— WHAT TO WORK ON —
When a line below contains the word "kappa", it counts toward the total; give that total and nothing besides.

— MATERIAL FOR THE TASK —
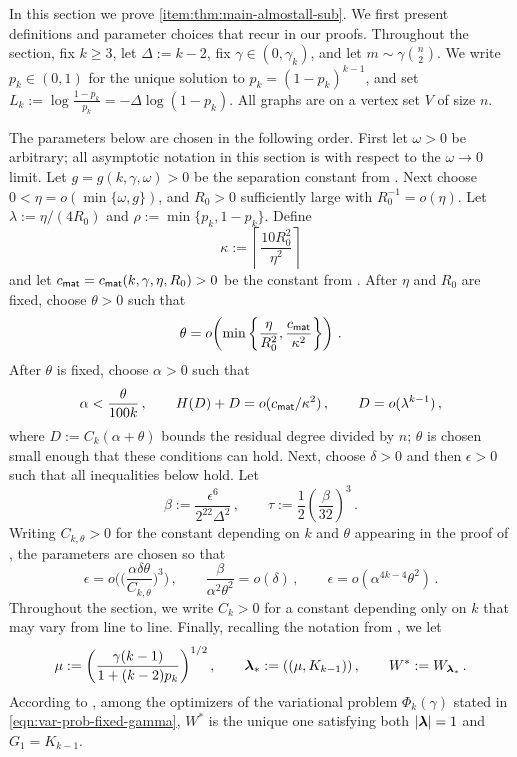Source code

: In this section we prove  \ref{item:thm:main-almostall-sub}. We first present definitions and parameter choices that recur in our proofs. Throughout the section, fix $k\geq3$, let $\Delta:=k-2$, fix $\gamma\in(0,\gamma_k)$, and let $m\sim\gamma\binom{n}{2}$. We write $p_k\in(0,1)$ for the unique solution to $p_k=(1-p_k)^{k-1}$, and set $L_k:=\log\frac{1-p_k}{p_k}=-\Delta\log(1-p_k)$. All graphs are on a vertex set $V$ of size $n$.

The parameters below are chosen in the following order. First let $\omega>0$ be arbitrary; all asymptotic notation in this section is with respect to the $\omega\to0$ limit. Let $g=g(k,\gamma,\omega)>0$ be the separation constant from . Next choose $0<\eta=o(\min\{\omega,g\})$, and $R_0>0$ sufficiently large with $R_0^{-1}=o(\eta)$. Let $\lambda:=\eta/(4R_0)$ and $\rho:=\min\{p_k,1-p_k\}$. Define
$$\kappa:=\left\lceil\frac{10R_0^2}{\eta^2}\right\rceil$$
and let $c_\matsf=c_\matsf(k,\gamma,\eta,R_0)>0$ be the constant from . After $\eta$ and $R_0$ are fixed, choose $\theta>0$ such that
\begin{equation}\label{eqn:sub-theta-parameter-condition-K1k}
\theta=o\!\left(\min\left\{\frac{\eta}{R_0^2},\frac{c_\matsf}{\kappa^2}\right\}\right)\,.
\end{equation}
After $\theta$ is fixed, choose $\alpha>0$ such that
\begin{equation}\label{eqn:sub-matching-parameter-condition-K1k}
\alpha<\frac{\theta}{100k}\,,\qquad H(D)+D=o(c_\matsf/\kappa^2)\,,\qquad D=o(\lambda^{k-1})\,,
\end{equation}
where $D:=C_k(\alpha+\theta)$ bounds the residual degree divided by $n$; $\theta$ is chosen small enough that these conditions can hold. Next, choose $\delta>0$ and then $\epsilon>0$ such that all inequalities below hold. Let
$$\beta:=\frac{\epsilon^6}{2^{22}\Delta^2}\,,\qquad\tau:=\frac{1}{2}\left(\frac{\beta}{32}\right)^3\,.$$
Writing $C_{k,\theta}>0$ for the constant depending on $k$ and $\theta$ appearing in the proof of , the parameters are chosen so that
\begin{equation}\label{eqn:sub-smaller-components-params}
\epsilon=o\bigg(\bigg(\frac{\alpha\delta\theta}{C_{k,\theta}}\bigg)^3\bigg)\,,\qquad \frac{\beta}{\alpha^2\theta^2}=o(\delta)\,,\qquad \epsilon=o(\alpha^{4k-4}\theta^2)\,.
\end{equation}
Throughout the section, we write $C_k>0$ for a constant depending only on $k$ that may vary from line to line.
Finally, recalling the notation from , we let
$$\mu:=\left(\frac{\gamma(k-1)}{1+(k-2)p_k}\right)^{1/2},\qquad \blambda_\ast:=((\mu,K_{k-1}))\,,\qquad W^\ast:=W_{\blambda_\ast}\,.$$
According to , among the optimizers of the variational problem $\Phi_k(\gamma)$ stated in \eqref{eqn:var-prob-fixed-gamma}, $W^\ast$ is the unique one satisfying both $\abs{\blambda}=1$ and $G_1=K_{k-1}$.

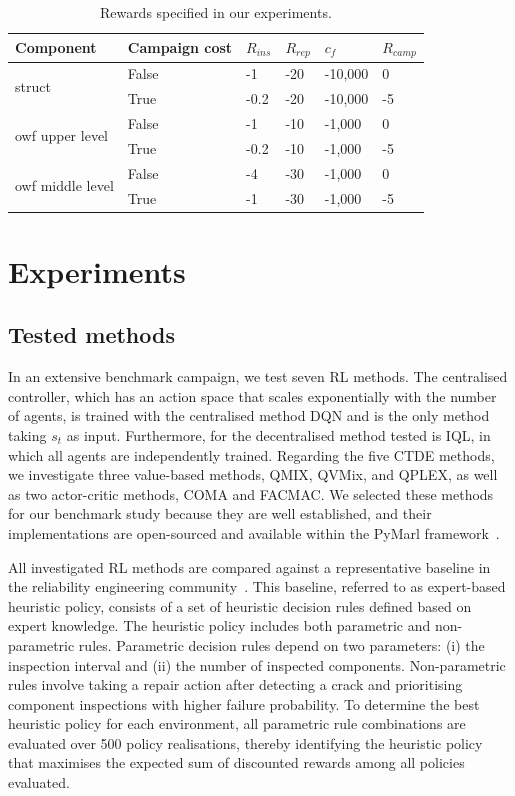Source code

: \begin{table}
\centering
\begin{tabular}{llllll}
\toprule
Component & Campaign cost & $R_{ins}$ & $R_{rep}$ &  $c_f$ & $R_{camp}$ \\
\bottomrule
\multirow{2}{*}{struct} &  False & -1 & -20 & -10,000 & 0  \\ 
& True & -0.2 & -20 & -10,000 & -5   \\
\bottomrule
\multirow{2}{*}{owf upper level} & False & -1 & -10 & -1,000 & 0     \\
& True  & -0.2 & -10 & -1,000 & -5     \\
\multirow{2}{*}{owf middle level} & False & -4 & -30 & -1,000 & 0    \\
& True & -1 & -30 & -1,000 & -5    \\
\bottomrule
\end{tabular}
\caption{Rewards specified in our experiments.}
\label{tab:rewards_det}
\end{table}


\section{Experiments}\label{sec:ch5_experiments}
\subsection{Tested methods}
\label{sec:tested_method}
In an extensive benchmark campaign, we test seven RL methods.
The centralised controller, which has an action space that scales exponentially with the number of agents, is trained with the centralised method DQN and is the only method taking $s_t$ as input.
Furthermore, for the decentralised method tested is IQL, in which all agents are independently trained.
Regarding the five CTDE methods, we investigate three value-based methods, QMIX, QVMix, and QPLEX, as well as two actor-critic methods, COMA and FACMAC.
We selected these methods for our benchmark study because they are well established, and their implementations are open-sourced and available within the PyMarl framework~\citep{samvelyan2019starcraft}.

All investigated RL methods are compared against a representative baseline in the reliability engineering community~\citep{LuqueDBN2019,morato2022syst}.
This baseline, referred to as expert-based heuristic policy, consists of a set of heuristic decision rules defined based on expert knowledge.
The heuristic policy includes both parametric and non-parametric rules.
Parametric decision rules depend on two parameters: (i) the inspection interval and (ii) the number of inspected components.
Non-parametric rules involve taking a repair action after detecting a crack and prioritising component inspections with higher failure probability.
To determine the best heuristic policy for each environment, all parametric rule combinations are evaluated over 500 policy realisations, thereby identifying the heuristic policy that maximises the expected sum of discounted rewards among all policies evaluated.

— RESPONSE TO THIS TASK —
3